LONDON — Keir Starmer is expected to ignore calls — including from his likely successor as prime minister — for the U.K. to sign up to a multilateral defense bank championed by Canadian Prime Minister Mark Carney at next month’s NATO summit.
Two allies of Andy Burnham, who will take over as the new British prime minister mid-July barring an upset, said he and his advisers supported the idea of the Defense, Security and Resilience Bank (DSRB) and saw the Ankara meeting as the best chance to get it signed.
The U.K. government has been locked in a desperate hunt for cash to boost the armed forces, while Starmer is still pushing to finish the long-delayed Defence Investment Plan before he leaves office.
Burnham will face similar spending difficulties if he enters Downing Street, and has already acknowledged the need to cut other departmental funding to plug gaps. He and his team see DSRB as a worthwhile way to help inject more money into rearmament, according to the same two allies.
However, Starmer and Chancellor Rachel Reeves have long been cool on the idea and have so far resisted overtures from Ottawa to join when the bank is founded at the NATO gathering.
Gordon Brown, the former prime minister who Starmer has brought back as his global finance envoy, has been in discussions with Carney, but the Treasury now appears to be focused on merging the DSRB with the U.K.’s Multilateral Defence Mechanism with Finland and the Netherlands.

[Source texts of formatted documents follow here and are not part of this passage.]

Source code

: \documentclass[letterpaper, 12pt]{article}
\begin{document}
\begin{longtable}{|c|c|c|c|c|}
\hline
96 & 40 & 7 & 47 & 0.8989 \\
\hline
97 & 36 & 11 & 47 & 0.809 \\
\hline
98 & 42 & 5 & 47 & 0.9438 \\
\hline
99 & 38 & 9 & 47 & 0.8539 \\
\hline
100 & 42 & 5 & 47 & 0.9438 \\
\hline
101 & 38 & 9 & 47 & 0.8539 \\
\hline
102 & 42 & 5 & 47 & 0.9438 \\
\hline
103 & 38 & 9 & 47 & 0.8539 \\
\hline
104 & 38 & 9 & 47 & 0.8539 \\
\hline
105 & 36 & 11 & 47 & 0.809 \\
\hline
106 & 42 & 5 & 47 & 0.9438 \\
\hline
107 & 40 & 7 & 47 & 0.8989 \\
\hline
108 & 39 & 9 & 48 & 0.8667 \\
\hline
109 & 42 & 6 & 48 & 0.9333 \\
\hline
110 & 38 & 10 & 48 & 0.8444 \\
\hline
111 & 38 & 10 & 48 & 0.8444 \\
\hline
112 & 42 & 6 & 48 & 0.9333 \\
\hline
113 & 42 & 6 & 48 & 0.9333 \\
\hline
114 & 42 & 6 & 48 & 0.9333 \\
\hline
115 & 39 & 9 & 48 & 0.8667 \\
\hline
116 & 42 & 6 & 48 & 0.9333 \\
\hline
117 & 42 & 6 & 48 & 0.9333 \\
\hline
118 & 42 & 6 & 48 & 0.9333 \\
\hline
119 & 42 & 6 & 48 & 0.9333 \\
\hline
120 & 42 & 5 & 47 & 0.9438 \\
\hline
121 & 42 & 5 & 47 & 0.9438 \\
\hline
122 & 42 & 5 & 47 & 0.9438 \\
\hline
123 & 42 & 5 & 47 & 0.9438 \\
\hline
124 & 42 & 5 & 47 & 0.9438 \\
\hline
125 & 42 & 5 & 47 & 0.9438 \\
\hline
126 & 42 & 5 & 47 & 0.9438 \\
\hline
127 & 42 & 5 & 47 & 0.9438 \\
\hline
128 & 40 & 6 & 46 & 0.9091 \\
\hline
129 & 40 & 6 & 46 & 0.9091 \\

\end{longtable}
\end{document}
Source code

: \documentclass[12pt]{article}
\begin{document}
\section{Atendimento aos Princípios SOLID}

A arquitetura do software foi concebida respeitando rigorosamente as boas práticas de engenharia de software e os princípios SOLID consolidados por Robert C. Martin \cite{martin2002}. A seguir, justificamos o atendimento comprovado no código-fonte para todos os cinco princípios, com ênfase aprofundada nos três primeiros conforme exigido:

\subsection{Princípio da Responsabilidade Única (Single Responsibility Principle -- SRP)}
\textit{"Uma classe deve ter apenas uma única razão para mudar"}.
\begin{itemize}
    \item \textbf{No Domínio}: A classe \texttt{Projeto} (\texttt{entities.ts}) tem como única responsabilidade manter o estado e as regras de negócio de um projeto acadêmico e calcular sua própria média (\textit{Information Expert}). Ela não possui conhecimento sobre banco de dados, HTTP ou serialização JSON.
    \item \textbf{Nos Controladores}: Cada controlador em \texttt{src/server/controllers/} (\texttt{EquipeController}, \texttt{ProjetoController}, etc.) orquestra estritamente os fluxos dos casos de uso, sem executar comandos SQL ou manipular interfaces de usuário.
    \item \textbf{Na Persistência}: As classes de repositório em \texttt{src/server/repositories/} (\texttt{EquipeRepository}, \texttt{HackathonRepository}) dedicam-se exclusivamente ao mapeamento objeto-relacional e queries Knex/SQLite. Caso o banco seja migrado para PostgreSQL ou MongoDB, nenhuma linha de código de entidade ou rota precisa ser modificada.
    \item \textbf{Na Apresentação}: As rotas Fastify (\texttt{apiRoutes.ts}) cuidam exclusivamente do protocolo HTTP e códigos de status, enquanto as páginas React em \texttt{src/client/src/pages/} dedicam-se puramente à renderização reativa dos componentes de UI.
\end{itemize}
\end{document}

Reeves told the Commons this week: “We are … working closely with Canada on how we can bring the MDM and DSRB together so we can have one model that helps us better fund defense in our country and across Europe.”
Supporters of the bank say such a merger would delay it beyond the Ankara summit.
One MP familiar with the discussions said, “these things are working on completely different timescales,” and that DSRB is “ready to go,” whereas “there is no detail on MDM at all, so it’s impossible to talk about merging without stalling DSRB.”
An official from one of the U.K.’s partner countries in MDM said it was “very much still in the early stages.”
Meanwhile, a defense industry representative said that No.10 was “wholly focused” on delivering the DIP and inclined to leave new defense financing initiatives to Burnham.
A spokesperson for the Treasury said the department would not comment on hypotheticals, while Downing Street declined to comment.